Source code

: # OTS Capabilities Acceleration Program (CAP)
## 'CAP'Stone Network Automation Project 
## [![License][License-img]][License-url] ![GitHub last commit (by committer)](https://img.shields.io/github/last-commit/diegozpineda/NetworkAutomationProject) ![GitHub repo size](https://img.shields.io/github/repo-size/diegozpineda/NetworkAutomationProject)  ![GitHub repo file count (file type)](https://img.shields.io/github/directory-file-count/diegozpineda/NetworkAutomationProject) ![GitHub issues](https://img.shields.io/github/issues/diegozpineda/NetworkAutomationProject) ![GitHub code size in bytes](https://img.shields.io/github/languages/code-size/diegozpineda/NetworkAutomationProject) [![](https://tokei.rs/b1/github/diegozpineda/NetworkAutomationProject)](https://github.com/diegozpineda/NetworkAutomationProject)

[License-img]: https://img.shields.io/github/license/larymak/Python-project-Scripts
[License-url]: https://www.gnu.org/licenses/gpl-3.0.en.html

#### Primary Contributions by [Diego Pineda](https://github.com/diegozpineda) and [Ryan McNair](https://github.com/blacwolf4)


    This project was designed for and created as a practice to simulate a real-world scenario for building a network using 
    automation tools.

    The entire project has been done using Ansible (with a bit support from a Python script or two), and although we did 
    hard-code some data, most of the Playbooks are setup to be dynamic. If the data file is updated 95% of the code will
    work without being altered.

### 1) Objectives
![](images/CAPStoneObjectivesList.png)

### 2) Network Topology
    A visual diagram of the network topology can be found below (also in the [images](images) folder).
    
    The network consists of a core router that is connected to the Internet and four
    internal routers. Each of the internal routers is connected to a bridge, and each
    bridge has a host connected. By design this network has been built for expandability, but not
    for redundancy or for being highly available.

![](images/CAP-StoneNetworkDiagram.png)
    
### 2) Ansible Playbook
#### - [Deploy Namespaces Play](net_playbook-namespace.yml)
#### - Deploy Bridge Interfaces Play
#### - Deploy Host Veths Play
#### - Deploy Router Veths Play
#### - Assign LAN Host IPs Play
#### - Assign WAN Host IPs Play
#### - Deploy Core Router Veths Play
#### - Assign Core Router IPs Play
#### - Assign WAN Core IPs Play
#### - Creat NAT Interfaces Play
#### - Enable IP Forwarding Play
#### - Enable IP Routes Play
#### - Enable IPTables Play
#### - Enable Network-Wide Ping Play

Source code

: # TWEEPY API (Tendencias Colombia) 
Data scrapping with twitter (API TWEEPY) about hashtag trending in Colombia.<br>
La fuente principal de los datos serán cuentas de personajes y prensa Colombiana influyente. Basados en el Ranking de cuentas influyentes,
────────────────────────────────────────
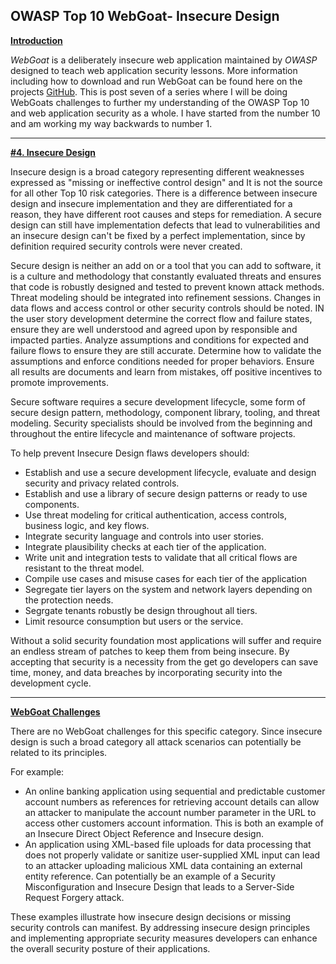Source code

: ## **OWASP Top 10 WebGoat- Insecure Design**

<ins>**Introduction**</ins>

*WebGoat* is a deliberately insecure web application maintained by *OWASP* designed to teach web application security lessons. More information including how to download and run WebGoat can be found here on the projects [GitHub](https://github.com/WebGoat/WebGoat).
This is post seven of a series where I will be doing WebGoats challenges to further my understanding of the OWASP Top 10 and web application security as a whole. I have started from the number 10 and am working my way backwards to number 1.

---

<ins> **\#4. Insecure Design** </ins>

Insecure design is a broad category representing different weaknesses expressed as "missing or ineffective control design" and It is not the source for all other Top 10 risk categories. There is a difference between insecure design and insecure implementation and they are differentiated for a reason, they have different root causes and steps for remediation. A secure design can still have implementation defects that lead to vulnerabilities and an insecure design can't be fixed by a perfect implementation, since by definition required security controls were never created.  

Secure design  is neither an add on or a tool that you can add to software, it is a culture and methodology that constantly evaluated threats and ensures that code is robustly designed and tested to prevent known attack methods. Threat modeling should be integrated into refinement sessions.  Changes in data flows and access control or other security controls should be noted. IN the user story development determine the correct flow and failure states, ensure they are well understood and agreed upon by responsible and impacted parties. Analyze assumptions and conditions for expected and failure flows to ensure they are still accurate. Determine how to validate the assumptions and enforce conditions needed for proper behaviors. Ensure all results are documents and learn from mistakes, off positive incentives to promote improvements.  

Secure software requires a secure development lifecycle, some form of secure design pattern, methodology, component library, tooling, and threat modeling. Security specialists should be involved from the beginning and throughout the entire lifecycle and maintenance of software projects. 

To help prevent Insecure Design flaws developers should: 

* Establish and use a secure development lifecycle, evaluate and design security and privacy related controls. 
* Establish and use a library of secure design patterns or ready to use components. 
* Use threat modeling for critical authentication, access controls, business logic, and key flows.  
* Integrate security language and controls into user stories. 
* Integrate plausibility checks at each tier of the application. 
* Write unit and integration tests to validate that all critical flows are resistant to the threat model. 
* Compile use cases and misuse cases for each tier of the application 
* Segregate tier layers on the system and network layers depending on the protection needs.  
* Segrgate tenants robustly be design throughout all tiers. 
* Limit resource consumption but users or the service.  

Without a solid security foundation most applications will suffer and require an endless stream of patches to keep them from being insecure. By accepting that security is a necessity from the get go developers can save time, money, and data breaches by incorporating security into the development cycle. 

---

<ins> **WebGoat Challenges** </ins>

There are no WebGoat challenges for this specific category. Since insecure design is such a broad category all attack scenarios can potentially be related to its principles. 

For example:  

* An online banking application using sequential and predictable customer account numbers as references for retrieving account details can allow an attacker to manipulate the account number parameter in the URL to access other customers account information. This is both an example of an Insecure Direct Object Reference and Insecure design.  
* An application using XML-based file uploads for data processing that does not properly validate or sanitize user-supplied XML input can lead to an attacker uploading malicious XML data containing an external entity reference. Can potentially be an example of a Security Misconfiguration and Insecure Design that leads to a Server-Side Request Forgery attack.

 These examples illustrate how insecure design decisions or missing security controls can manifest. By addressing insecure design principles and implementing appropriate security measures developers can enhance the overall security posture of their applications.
────────────────────────────────────────
Directions for this task
Locate the word "projects" in the entries, and copy every line where it is found.

Your response
*WebGoat* is a deliberately insecure web application maintained by *OWASP* designed to teach web application security lessons. More information including how to download and run WebGoat can be found here on the projects [GitHub](https://github.com/WebGoat/WebGoat).
Secure software requires a secure development lifecycle, some form of secure design pattern, methodology, component library, tooling, and threat modeling. Security specialists should be involved from the beginning and throughout the entire lifecycle and maintenance of software projects. 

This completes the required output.